Ce type de revendications est étayé par des arguments plus ou moins crédibles. Par exemple, certaines publications sur les réseaux sociaux expliquent que toucher les revenus du pétrole permettraient aux gens de se marier. Certaines autres vont plus loin en disant que les attentats terroristes sont fomentés par les groupes pétroliers pour disperser l'attention des Tunisiens et éviter ainsi que le peuple ne se penche sur cette question. Les adeptes de cette campagne s'acharnent donc à demander leur « argent » et à introduire cette question partout. On pourra citer les amusantes publications de Yassine Ayari dont la femme demande où est le pétrole…
D'autres arguments, un peu plus élaborés, viennent soutenir la thèse de l'existence de ressources naturelles insoupçonnées en Tunisie. Parmi ces arguments, l'existence d'une mine d'or dans un village tunisien ou celui de la découverte cachée d'une mine de phosphate contenant de l'uranium près du Kef.
Evidemment, la réponse des internautes à ces argumentaires creux n'a pas tardé. En effet, sur la toile on se délecte des affirmations ubuesques de ceux qui réclament leur part de pétrole. L'un d'eux a écrit : « ça fait trente minutes que j'essaye de convaincre mon banquier de me donner ma part de pétrole mais il ne veut pas ! ». Un autre s'est moqué du fait que ce soient toujours les mêmes qui tentent de nier l'existence du terrorisme en disant en substance : « la première année ils disaient que le terrorisme était utilisé pour que les gens aient peur d'Ennahdha et du réveil islamique, la deuxième année le terrorisme était utilisé pour faire tomber l'ANC, le gouvernement et la légitimité, la troisième année le terrorisme servait à empêcher la tenue d'élections et la quatrième année le terrorisme est employé pour le peuple ne se penche pas sur le sujet des richesses naturelles, en tout cas le terrorisme n'existe pas ! ». D'autres commentaires plus érudits mettent en exergue la mentalité d'assistés qui transparait à travers de telles revendications.

Cet état de fait s'en trouve confirmé lorsqu'on remarque qu'aucun d'entre eux ne s'est demandé par exemple ce qu'il en était du monopole de la STEG concernant la production d'électricité. Les tenants de cette campagne se parent d'intégrité et revendiquent la protection des intérêts du peuple.
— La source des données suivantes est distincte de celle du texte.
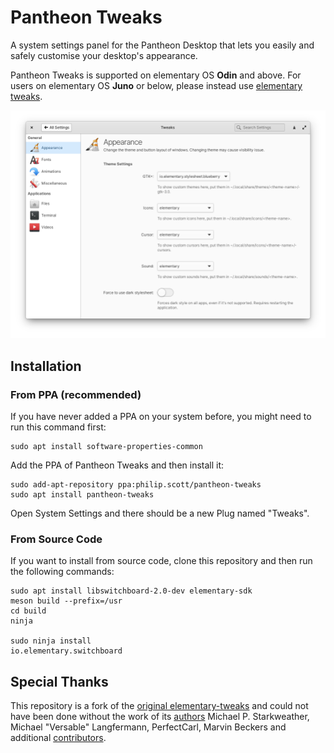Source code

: # Pantheon Tweaks
A system settings panel for the Pantheon Desktop that lets you easily and safely customise your desktop's appearance.

Pantheon Tweaks is supported on elementary OS **Odin** and above. For users on elementary OS **Juno** or below, please instead use [elementary tweaks](https://github.com/elementary-tweaks/elementary-tweaks).

![sample](docs/screenshot.png)

## Installation
### From PPA (recommended)
If you have never added a PPA on your system before, you might need to run this command first: 

```
sudo apt install software-properties-common
```

Add the PPA of Pantheon Tweaks and then install it:

```
sudo add-apt-repository ppa:philip.scott/pantheon-tweaks
sudo apt install pantheon-tweaks
```

Open System Settings and there should be a new Plug named "Tweaks".

### From Source Code
If you want to install from source code, clone this repository and then run the following commands:

```
sudo apt install libswitchboard-2.0-dev elementary-sdk
meson build --prefix=/usr
cd build
ninja

sudo ninja install
io.elementary.switchboard
```

## Special Thanks
This repository is a fork of the [original elementary-tweaks](https://launchpad.net/elementary-tweaks) and could not have been done without the work of its [authors](AUTHORS) Michael P. Starkweather, Michael "Versable" Langfermann, PerfectCarl, Marvin Beckers and additional [contributors](CONTRIBUTORS).

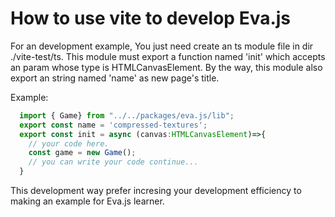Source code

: # How to use vite to develop Eva.js

For an development example, You just need create an ts module file in dir ./vite-test/ts. This module must export a function named 'init' which accepts an param whose type is HTMLCanvasElement. By the way, this module also export an string named 'name' as new page's title.

Example:

```typescript
  import { Game} from "../../packages/eva.js/lib";
  export const name = 'compressed-textures';
  export const init = async (canvas:HTMLCanvasElement)=>{
    // your code here.
    const game = new Game();
    // you can write your code continue...
  }
```

This development way prefer incresing your development efficiency to making an example for Eva.js learner.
Toutefois, aucun d'eux ne se prononce quant à ce qui était fait sur ce dossier lors de la période de gouvernance de la troïka. On ne verra également aucune analyse sur les coûts d'extraction, la qualification de la main d'œuvre, la qualité du pétrole ou sa localisation.
La campagne « où est le pétrole ? » devrait se poursuivre sous l'égide des amis des LPR, de la mouvance du peuple des citoyens ou du courant démocratique. Une manifestation est même prévue le samedi 30 mai à l'avenue Habib Bourguiba. On peut parier que l'on y retrouvera les mêmes qui promettaient les potences en pleine rue ou qui exhortent à agresser les journalistes.